Task
Across the entries that follow, work out the number of lines containing the string "used", and state it alone.

Source material

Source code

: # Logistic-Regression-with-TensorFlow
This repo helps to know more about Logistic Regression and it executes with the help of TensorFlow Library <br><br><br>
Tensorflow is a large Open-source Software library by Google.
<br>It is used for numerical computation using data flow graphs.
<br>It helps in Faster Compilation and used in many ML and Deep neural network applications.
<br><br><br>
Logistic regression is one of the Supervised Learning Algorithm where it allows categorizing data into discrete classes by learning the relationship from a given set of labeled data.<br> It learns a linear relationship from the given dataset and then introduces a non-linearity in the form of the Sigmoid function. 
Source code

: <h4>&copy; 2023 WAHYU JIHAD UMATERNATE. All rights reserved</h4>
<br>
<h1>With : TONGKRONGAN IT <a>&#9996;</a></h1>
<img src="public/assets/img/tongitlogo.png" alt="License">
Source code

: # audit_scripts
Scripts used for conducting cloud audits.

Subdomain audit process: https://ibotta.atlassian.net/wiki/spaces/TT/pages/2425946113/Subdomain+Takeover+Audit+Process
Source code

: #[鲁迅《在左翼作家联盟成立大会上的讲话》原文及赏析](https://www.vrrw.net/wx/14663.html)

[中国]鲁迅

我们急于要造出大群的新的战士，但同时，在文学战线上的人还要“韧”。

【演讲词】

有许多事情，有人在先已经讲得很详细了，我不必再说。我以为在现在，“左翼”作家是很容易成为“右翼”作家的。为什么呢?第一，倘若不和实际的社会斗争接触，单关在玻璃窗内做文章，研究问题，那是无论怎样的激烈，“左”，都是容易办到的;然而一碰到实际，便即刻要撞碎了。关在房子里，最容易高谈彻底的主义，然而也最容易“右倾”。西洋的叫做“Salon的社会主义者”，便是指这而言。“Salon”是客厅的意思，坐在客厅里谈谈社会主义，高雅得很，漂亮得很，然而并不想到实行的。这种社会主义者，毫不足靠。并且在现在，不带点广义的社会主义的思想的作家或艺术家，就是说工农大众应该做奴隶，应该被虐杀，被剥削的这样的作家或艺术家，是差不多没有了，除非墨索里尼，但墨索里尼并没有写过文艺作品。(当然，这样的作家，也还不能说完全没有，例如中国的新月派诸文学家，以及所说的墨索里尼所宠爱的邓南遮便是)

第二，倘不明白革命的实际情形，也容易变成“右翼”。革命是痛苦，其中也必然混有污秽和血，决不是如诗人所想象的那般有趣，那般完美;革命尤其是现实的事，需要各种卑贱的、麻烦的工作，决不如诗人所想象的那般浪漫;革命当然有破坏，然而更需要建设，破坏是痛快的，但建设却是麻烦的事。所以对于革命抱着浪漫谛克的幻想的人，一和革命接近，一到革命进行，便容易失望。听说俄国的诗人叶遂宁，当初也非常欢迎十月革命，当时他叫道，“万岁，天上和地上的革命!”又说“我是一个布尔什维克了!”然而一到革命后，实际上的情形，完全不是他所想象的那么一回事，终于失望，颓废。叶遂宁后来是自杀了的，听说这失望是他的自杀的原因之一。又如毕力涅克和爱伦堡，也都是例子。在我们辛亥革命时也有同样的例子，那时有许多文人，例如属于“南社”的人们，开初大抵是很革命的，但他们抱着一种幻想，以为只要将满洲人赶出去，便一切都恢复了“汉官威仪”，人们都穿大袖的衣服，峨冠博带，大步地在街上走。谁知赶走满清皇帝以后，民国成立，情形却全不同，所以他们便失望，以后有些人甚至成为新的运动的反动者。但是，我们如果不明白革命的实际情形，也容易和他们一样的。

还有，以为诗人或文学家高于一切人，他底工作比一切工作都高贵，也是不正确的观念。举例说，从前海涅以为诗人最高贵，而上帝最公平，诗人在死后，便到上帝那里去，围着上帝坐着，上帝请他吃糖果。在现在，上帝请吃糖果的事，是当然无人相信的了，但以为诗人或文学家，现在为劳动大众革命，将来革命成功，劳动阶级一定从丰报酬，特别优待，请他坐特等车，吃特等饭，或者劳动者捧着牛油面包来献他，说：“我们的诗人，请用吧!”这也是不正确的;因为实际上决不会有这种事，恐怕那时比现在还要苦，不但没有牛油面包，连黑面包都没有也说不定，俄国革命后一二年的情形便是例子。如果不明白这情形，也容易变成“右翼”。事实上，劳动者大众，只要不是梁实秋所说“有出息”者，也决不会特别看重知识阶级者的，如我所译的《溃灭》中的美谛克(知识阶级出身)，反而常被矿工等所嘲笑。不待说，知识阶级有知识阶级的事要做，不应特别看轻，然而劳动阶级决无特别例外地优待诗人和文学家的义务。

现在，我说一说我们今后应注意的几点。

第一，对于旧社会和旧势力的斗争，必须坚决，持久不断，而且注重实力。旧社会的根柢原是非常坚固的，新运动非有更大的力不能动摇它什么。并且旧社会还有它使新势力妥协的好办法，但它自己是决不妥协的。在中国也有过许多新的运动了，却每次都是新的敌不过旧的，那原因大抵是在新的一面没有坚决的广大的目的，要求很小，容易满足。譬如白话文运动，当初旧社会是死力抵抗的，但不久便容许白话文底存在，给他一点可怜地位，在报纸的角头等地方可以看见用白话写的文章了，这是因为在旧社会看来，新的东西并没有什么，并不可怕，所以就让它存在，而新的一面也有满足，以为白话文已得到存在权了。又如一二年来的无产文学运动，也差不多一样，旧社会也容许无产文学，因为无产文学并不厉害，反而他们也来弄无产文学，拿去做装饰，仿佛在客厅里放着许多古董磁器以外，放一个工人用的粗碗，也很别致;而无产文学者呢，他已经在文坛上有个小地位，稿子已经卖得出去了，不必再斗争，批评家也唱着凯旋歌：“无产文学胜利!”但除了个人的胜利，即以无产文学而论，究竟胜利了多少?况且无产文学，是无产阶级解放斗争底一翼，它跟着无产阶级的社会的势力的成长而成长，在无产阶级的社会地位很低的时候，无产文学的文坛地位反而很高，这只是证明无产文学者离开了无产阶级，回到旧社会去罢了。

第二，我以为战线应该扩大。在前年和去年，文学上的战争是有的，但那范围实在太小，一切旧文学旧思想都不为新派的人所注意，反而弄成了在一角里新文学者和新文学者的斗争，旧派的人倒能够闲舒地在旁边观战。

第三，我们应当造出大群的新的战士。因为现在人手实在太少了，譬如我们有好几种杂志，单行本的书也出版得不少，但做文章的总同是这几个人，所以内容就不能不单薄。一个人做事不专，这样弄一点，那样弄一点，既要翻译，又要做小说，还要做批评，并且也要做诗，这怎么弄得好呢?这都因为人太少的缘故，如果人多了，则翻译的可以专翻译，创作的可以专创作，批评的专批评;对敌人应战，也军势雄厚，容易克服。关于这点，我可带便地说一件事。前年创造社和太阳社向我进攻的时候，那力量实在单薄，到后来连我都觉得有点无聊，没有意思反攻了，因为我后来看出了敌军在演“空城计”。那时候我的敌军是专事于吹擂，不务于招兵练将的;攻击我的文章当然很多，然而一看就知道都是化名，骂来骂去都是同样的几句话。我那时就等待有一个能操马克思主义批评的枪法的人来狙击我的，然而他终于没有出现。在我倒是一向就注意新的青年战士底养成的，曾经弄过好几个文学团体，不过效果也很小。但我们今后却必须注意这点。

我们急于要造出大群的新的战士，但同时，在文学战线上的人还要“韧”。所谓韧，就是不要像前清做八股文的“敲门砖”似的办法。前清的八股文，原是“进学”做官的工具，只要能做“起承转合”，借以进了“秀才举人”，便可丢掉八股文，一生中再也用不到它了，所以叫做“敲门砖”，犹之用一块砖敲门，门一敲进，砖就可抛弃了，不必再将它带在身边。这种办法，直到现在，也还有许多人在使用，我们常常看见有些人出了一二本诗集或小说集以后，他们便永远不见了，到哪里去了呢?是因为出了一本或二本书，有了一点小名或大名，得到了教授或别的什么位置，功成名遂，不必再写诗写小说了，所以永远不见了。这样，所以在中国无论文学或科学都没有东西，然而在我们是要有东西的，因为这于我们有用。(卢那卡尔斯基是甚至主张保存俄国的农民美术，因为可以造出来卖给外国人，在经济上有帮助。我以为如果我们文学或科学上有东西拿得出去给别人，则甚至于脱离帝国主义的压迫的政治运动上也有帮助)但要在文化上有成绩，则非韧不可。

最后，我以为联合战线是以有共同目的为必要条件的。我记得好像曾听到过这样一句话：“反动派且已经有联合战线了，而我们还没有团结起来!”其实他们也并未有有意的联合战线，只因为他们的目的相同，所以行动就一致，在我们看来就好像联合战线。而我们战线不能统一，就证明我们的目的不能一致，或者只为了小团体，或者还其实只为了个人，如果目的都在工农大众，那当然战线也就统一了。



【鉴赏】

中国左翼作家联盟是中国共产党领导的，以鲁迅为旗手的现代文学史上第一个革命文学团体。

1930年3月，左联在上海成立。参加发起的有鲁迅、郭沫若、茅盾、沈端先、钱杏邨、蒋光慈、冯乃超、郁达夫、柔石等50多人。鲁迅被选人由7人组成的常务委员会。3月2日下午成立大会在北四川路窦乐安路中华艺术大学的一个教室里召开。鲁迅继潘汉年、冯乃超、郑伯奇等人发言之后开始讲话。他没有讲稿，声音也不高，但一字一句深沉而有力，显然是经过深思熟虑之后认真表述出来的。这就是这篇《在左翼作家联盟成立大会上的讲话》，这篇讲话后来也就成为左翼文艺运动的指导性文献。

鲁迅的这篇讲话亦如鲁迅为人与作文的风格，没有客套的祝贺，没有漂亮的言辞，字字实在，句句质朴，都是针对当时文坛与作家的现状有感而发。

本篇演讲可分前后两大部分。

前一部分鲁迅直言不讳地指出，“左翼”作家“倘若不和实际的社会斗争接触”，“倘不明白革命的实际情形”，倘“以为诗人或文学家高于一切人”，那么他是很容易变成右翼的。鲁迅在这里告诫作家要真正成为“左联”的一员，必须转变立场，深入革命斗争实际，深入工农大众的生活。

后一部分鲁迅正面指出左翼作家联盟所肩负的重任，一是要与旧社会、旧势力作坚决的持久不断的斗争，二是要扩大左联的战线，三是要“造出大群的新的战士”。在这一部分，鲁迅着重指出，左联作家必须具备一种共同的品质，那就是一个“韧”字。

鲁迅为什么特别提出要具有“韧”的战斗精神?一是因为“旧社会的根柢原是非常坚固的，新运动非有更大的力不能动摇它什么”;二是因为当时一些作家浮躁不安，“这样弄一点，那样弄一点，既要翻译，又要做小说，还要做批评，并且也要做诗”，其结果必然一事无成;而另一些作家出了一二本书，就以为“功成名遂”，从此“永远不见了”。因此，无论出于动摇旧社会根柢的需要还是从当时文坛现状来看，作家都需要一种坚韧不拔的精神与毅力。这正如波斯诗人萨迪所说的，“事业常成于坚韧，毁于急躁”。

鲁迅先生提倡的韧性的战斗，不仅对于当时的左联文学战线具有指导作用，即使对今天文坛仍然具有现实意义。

Written answer
3